▶ **What the task asks**
Only the lines that contain the string "Schema" belong in the answer; pull them from the records.

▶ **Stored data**
=== Begin Enclosure ===

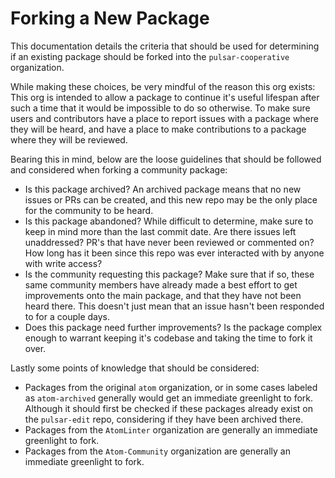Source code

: # Forking a New Package

This documentation details the criteria that should be used for determining if an existing package should be forked into the `pulsar-cooperative` organization.

While making these choices, be very mindful of the reason this org exists:
This org is intended to allow a package to continue it's useful lifespan after such a time that it would be impossible to do so otherwise. To make sure users and contributors have a place to report issues with a package where they will be heard, and have a place to make contributions to a package where they will be reviewed.

Bearing this in mind, below are the loose guidelines that should be followed and considered when forking a community package:

* Is this package archived? An archived package means that no new issues or PRs can be created, and this new repo may be the only place for the community to be heard.
* Is this package abandoned? While difficult to determine, make sure to keep in mind more than the last commit date. Are there issues left unaddressed? PR's that have never been reviewed or commented on? How long has it been since this repo was ever interacted with by anyone with write access?
* Is the community requesting this package? Make sure that if so, these same community members have already made a best effort to get improvements onto the main package, and that they have not been heard there. This doesn't just mean that an issue hasn't been responded to for a couple days.
* Does this package need further improvements? Is the package complex enough to warrant keeping it's codebase and taking the time to fork it over.

Lastly some points of knowledge that should be considered:

* Packages from the original `atom` organization, or in some cases labeled as `atom-archived` generally would get an immediate greenlight to fork. Although it should first be checked if these packages already exist on the `pulsar-edit` repo, considering if they have been archived there.
* Packages from the `AtomLinter` organization are generally an immediate greenlight to fork.
* Packages from the `Atom-Community` organization are generally an immediate greenlight to fork.
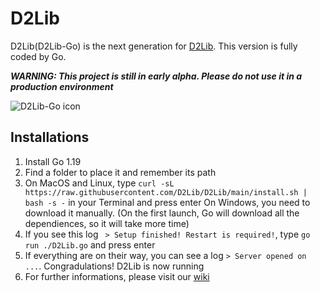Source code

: # D2Lib
D2Lib(D2Lib-Go) is the next generation for [D2Lib](https://github.com/ArthurZhou/D2Lib). This version is fully coded by Go.

***WARNING: This project is still in early alpha. Please do not use it in a production environment***

![D2Lib-Go icon](https://user-images.githubusercontent.com/89689293/185839061-55903338-dc20-4275-a402-aa77586602d9.svg)


## Installations
1. Install Go 1.19
2. Find a folder to place it and remember its path
3. On MacOS and Linux, type `curl -sL https://raw.githubusercontent.com/D2Lib/D2Lib/main/install.sh | bash -s -` in your Terminal and press enter
 On Windows, you need to download it manually.
(On the first launch, Go will download all the dependiences, so it will take more time)
4. If you see this log ` > Setup finished! Restart is required!`, type `go run ./D2Lib.go` and press enter
5. If everything are on their way, you can see a log `> Server opened on ...`. Congradulations! D2Lib is now running
6. For further informations, please visit our [wiki](https://github.com/D2Lib/D2Lib/wiki)
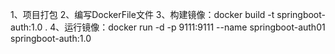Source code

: 1、项目打包
2、编写DockerFile文件
3、构建镜像：docker build -t springboot-auth:1.0 .
4、运行镜像：docker run -d -p 9111:9111 --name springboot-auth01 springboot-auth:1.0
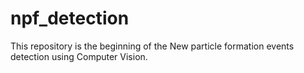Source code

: # npf_detection
This repository is the beginning of the New particle formation events detection using Computer Vision.
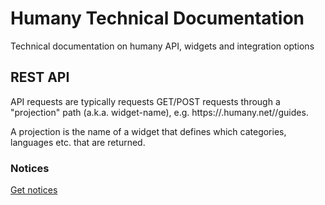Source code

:# Humany Technical Documentation
Technical documentation on humany API, widgets and integration options

## REST API
API requests are typically requests GET/POST requests through a "projection" path (a.k.a. widget-name), 
  e.g. https://<application-name>.humany.net/<widget-name>/guides.

A projection is the name of a widget that defines which categories, languages etc. that are returned.
<!---
### Guides
### Contacts
-->
### Notices
[Get notices](api/notices.md)
<!---
## ServiceClient
TODO
### Parameters
TODO
## Widgets
TODO
### Initialization
TODO
### Adapter
TODO
### Plugin
TODO
## Web Service Contact Method
TODO
-->
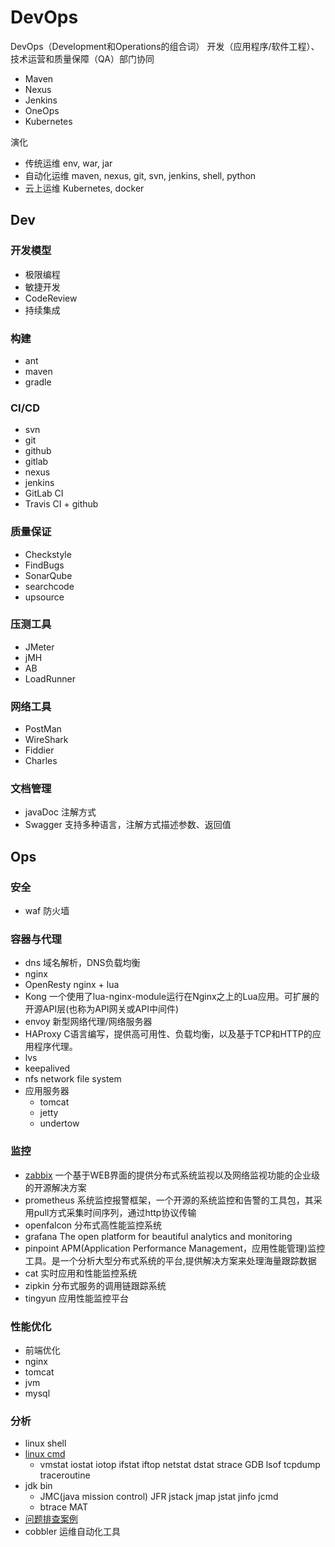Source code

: # DevOps

DevOps（Development和Operations的组合词）
开发（应用程序/软件工程）、技术运营和质量保障（QA）部门协同

* Maven
* Nexus
* Jenkins
* OneOps
* Kubernetes

演化
* 传统运维 env, war, jar
* 自动化运维 maven, nexus, git, svn, jenkins, shell, python
* 云上运维 Kubernetes, docker

## Dev

### 开发模型
* 极限编程
* 敏捷开发
* CodeReview
* 持续集成

### 构建
* ant
* maven
* gradle

### CI/CD
* svn
* git
* github
* gitlab
* nexus
* jenkins
* GitLab CI
* Travis CI + github

### 质量保证
* Checkstyle
* FindBugs
* SonarQube
* searchcode
* upsource

### 压测工具
* JMeter
* jMH
* AB
* LoadRunner

### 网络工具
* PostMan
* WireShark
* Fiddier
* Charles

### 文档管理
* javaDoc 注解方式
* Swagger 支持多种语言，注解方式描述参数、返回值

## Ops
### 安全
* waf 防火墙

### 容器与代理
* dns 域名解析，DNS负载均衡
* nginx
* OpenResty nginx + lua
* Kong 一个使用了lua-nginx-module运行在Nginx之上的Lua应用。可扩展的开源API层(也称为API网关或API中间件)
* envoy 新型网络代理/网络服务器
* HAProxy C语言编写，提供高可用性、负载均衡，以及基于TCP和HTTP的应用程序代理。
* lvs
* keepalived
* nfs network file system
* 应用服务器
  * tomcat
  * jetty
  * undertow

### 监控
* [zabbix](/docs/70-dev-ops/blog/30-monitor.md) 一个基于WEB界面的提供分布式系统监视以及网络监视功能的企业级的开源解决方案
* prometheus 系统监控报警框架，一个开源的系统监控和告警的工具包，其采用pull方式采集时间序列，通过http协议传输
* openfalcon 分布式高性能监控系统
* grafana The open platform for beautiful analytics and monitoring
* pinpoint APM(Application Performance Management，应用性能管理)监控工具。是一个分析大型分布式系统的平台,提供解决方案来处理海量跟踪数据
* cat 实时应用和性能监控系统
* zipkin 分布式服务的调用链跟踪系统
* tingyun 应用性能监控平台

### 性能优化
* 前端优化
* nginx
* tomcat
* jvm
* mysql

### 分析
* linux shell
* [linux cmd](/docs/70-dev-ops/11-devops-cmd.md)
  * vmstat iostat iotop ifstat iftop netstat dstat strace GDB lsof tcpdump traceroutine
* jdk bin
  * JMC(java mission control) JFR jstack jmap jstat jinfo jcmd
  * btrace MAT
* [问题排查案例](/docs/70-dev-ops/12-devops-check.md)
* cobbler 运维自动化工具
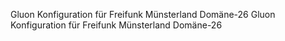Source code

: Gluon Konfiguration für Freifunk Münsterland Domäne-26
Gluon Konfiguration für Freifunk Münsterland Domäne-26
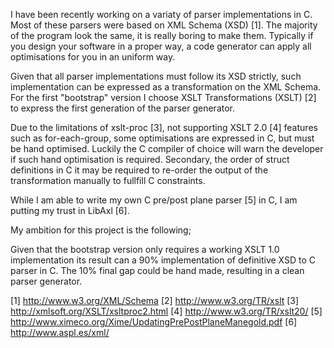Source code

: I have been recently working on a variaty of parser implementations in C.
Most of these parsers were based on XML Schema (XSD) [1].
The majority of the program look the same, it is really boring to make them.
Typically if you design your software in a proper way, a code generator can apply all optimisations for you in an uniform way.

Given that all parser implementations must follow its XSD strictly, such implementation can be expressed as a transformation on the XML Schema.
For the first "bootstrap" version I choose XSLT Transformations (XSLT) [2] to express the first generation of the parser generator.

Due to the limitations of xslt-proc [3], not supporting XSLT 2.0 [4] features such as for-each-group, some optimisations are expressed in C, but must be hand optimised.
Luckily the C compiler of choice will warn the developer if such hand optimisation is required.
Secondary, the order of struct definitions in C it may be required to re-order the output of the transformation manually to fullfill C constraints.


While I am able to write my own C pre/post plane parser [5] in C, I am putting my trust in LibAxl [6].


My ambition for this project is the following;

Given that the bootstrap version only requires a working XSLT 1.0 implementation its result can a 90% implementation of definitive XSD to C parser in C.
The 10% final gap could be hand made, resulting in a clean parser generator.


[1] http://www.w3.org/XML/Schema
[2] http://www.w3.org/TR/xslt
[3] http://xmlsoft.org/XSLT/xsltproc2.html
[4] http://www.w3.org/TR/xslt20/
[5] http://www.ximeco.org/Xime/UpdatingPrePostPlaneManegold.pdf
[6] http://www.aspl.es/xml/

=== End Enclosure ===

▶ **Reply**
Most of these parsers were based on XML Schema (XSD) [1].
Given that all parser implementations must follow its XSD strictly, such implementation can be expressed as a transformation on the XML Schema.
[1] http://www.w3.org/XML/Schema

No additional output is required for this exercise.